=== SOURCE MATERIAL ===
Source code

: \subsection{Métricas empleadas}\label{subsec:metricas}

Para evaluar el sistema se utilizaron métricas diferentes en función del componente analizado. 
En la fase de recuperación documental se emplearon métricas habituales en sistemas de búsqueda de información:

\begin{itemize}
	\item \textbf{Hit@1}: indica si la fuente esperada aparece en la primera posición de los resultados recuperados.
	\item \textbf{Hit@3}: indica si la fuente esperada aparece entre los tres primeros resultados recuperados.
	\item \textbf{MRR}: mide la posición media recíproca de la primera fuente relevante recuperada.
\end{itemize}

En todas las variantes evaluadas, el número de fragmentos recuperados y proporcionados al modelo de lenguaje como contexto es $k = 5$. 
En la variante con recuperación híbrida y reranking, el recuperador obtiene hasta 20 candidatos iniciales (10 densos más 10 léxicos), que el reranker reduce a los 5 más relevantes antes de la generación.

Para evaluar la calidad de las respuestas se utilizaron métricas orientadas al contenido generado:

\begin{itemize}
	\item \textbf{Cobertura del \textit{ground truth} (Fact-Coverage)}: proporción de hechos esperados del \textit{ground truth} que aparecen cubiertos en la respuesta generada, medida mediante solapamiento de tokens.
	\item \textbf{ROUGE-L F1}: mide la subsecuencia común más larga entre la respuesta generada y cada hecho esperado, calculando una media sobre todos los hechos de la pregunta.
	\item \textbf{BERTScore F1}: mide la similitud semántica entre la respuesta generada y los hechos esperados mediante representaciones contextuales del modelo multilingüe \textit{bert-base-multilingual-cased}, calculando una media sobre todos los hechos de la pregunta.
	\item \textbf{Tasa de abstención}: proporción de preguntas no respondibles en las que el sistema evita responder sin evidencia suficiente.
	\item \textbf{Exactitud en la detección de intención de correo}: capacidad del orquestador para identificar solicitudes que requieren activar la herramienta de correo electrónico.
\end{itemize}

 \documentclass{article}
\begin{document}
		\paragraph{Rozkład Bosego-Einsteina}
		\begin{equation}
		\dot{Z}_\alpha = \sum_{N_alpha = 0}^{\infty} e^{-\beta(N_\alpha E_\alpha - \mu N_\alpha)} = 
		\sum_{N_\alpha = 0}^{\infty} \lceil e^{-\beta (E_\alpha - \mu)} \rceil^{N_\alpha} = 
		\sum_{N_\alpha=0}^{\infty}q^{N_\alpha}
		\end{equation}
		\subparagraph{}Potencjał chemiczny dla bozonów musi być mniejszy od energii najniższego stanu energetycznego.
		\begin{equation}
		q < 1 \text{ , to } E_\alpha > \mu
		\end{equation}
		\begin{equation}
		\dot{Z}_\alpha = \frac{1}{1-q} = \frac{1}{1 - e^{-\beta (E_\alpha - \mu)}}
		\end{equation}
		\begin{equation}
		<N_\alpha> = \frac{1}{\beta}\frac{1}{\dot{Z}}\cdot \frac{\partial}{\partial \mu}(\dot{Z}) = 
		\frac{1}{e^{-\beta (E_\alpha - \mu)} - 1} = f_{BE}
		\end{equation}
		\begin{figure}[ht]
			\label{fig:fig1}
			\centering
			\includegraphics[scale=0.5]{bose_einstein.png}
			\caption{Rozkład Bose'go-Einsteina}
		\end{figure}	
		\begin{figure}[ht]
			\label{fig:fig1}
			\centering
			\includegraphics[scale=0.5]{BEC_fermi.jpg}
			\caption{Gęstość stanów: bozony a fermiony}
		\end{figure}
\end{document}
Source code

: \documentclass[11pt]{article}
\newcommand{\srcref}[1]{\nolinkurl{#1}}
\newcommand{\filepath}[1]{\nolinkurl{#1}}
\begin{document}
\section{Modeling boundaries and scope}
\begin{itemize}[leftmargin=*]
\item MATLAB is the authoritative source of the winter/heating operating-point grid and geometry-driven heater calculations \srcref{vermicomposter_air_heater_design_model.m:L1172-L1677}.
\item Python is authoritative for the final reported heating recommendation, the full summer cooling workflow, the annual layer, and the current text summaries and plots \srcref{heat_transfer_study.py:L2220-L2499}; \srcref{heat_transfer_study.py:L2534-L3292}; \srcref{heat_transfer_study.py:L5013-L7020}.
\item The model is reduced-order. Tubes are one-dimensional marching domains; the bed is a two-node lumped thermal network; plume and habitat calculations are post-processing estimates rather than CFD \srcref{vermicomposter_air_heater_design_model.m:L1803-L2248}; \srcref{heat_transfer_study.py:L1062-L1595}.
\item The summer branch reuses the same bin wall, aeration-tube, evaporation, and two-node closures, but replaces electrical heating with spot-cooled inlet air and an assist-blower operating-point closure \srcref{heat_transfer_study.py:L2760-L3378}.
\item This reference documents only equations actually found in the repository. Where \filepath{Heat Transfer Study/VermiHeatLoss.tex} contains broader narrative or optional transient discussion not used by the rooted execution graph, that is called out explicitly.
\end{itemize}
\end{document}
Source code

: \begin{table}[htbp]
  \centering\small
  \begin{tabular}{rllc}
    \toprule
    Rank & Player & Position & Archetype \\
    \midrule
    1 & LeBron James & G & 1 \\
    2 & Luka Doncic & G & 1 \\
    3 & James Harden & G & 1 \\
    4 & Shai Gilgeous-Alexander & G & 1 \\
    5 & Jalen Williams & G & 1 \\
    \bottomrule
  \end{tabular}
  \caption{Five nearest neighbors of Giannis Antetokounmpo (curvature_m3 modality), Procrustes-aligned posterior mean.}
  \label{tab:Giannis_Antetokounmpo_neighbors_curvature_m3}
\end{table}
===
EXERCISE - In the entries above, find each line with the word "caption" and return it.

RESPONSE -
			\caption{Rozkład Bose'go-Einsteina}
			\caption{Gęstość stanów: bozony a fermiony}
  \caption{Five nearest neighbors of Giannis Antetokounmpo (curvature_m3 modality), Procrustes-aligned posterior mean.}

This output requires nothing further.